Plain-text document sources:
——————

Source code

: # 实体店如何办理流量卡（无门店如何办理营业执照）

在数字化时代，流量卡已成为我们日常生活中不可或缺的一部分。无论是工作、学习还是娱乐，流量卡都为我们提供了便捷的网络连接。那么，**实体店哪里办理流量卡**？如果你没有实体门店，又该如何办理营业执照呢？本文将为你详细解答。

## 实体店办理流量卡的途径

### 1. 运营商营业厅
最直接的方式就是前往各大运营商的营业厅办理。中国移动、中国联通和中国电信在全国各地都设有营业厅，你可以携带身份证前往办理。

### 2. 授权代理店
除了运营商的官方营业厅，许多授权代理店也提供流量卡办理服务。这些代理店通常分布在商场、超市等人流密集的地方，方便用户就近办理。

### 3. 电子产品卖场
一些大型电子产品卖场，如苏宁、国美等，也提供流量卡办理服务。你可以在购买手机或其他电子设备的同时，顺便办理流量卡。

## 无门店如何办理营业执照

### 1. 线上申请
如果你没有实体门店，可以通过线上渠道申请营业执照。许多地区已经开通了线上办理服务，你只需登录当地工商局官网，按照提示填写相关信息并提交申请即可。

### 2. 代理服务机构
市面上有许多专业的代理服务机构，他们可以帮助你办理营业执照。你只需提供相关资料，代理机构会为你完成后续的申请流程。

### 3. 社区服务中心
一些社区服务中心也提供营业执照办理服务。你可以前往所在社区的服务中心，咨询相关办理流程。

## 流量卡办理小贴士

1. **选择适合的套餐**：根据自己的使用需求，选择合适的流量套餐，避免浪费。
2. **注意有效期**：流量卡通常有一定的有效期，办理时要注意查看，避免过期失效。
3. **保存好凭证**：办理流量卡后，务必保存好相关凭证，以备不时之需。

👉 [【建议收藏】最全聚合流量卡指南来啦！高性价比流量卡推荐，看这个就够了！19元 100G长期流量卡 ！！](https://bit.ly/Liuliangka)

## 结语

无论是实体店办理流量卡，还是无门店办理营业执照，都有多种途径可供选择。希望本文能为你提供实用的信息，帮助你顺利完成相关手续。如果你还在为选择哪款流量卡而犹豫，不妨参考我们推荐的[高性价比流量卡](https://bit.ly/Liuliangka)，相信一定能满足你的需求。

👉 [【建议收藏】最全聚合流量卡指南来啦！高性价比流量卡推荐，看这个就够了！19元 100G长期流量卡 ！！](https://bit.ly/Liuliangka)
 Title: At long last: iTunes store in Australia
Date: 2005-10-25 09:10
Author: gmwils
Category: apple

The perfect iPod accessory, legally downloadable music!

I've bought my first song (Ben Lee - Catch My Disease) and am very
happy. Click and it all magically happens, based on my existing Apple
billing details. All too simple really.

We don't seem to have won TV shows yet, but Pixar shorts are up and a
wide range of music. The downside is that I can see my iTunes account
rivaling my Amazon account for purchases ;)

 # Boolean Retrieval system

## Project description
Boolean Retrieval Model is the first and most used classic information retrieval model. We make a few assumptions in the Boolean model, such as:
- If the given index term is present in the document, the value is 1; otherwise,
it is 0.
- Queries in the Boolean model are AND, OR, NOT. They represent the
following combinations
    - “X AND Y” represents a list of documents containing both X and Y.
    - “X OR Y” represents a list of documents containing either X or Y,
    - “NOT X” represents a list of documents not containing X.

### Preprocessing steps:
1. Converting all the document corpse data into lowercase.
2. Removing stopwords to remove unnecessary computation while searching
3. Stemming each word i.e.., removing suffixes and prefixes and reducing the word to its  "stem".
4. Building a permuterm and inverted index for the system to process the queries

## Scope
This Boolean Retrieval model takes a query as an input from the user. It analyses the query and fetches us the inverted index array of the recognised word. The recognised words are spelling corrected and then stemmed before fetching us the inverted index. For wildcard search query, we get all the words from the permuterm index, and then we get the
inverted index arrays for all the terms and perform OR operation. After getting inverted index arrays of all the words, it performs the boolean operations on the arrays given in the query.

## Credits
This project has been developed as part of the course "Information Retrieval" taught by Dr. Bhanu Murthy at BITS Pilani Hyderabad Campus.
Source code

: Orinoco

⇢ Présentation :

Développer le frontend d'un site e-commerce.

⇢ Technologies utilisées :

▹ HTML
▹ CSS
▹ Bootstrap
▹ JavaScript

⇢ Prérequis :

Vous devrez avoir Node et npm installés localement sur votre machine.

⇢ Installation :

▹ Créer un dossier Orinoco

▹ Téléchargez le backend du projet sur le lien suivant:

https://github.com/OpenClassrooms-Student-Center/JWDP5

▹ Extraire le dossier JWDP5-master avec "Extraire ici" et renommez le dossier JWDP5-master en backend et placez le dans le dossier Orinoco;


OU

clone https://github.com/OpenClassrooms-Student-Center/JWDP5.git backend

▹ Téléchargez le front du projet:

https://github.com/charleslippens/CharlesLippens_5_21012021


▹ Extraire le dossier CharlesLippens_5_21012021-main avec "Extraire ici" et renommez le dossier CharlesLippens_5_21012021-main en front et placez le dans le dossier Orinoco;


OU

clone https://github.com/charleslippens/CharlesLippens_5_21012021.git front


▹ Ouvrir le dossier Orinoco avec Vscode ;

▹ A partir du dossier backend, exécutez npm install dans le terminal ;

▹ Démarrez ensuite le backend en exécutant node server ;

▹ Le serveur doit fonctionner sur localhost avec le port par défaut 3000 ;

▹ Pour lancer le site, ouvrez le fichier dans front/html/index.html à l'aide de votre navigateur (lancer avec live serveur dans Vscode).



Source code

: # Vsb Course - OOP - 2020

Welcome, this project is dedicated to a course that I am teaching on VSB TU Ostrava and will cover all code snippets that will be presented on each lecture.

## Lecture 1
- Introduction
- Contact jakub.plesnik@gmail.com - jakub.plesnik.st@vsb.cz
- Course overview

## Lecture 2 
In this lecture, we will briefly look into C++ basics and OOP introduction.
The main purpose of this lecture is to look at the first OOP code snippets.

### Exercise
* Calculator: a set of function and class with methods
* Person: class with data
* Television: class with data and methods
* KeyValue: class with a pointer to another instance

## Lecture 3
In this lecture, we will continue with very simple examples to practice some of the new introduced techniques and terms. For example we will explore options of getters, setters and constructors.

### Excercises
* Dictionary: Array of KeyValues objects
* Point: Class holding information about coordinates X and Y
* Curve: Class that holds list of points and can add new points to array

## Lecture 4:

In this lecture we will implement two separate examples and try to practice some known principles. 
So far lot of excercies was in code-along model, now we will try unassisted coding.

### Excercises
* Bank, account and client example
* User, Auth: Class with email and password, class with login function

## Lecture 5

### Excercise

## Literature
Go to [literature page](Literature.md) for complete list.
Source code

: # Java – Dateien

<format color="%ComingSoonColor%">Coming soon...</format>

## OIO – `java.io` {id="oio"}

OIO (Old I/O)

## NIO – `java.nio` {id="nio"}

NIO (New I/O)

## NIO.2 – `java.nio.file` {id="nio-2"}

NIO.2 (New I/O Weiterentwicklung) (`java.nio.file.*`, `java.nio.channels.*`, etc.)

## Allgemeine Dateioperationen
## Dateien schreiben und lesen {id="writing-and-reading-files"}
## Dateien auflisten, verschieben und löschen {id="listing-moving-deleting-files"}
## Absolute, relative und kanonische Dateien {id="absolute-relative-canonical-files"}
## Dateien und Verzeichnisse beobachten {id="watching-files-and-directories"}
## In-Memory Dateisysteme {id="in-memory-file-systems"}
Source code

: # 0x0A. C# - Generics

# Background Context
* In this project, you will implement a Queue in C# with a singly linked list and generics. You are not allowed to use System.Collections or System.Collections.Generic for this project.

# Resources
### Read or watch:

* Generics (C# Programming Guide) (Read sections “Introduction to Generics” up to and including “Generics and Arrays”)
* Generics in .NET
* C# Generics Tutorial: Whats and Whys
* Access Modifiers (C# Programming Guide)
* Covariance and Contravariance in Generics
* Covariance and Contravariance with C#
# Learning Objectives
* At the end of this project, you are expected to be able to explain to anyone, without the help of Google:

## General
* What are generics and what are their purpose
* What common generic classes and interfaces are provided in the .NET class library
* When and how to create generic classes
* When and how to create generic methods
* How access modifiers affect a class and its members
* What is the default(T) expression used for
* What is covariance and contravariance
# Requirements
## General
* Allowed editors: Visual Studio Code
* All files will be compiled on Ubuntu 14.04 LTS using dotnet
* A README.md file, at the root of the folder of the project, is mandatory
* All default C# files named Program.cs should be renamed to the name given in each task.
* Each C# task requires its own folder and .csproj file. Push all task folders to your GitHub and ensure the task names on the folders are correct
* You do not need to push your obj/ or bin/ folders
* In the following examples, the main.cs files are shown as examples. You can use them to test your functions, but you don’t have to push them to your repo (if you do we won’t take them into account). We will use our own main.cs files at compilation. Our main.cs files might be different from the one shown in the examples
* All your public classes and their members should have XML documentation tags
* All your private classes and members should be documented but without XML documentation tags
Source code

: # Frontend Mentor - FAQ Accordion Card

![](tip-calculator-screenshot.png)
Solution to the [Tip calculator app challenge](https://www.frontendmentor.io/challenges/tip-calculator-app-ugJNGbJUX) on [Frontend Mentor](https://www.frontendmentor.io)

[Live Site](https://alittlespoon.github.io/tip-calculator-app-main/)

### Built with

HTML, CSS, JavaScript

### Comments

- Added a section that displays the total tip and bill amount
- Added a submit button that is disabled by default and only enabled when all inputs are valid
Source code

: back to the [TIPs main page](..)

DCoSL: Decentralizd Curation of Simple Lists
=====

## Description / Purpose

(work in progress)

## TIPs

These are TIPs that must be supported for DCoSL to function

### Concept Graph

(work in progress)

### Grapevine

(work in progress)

——————

A single number is the whole answer: how many lines in the entries hold the word "very".

#### [Answer to the exercise]
2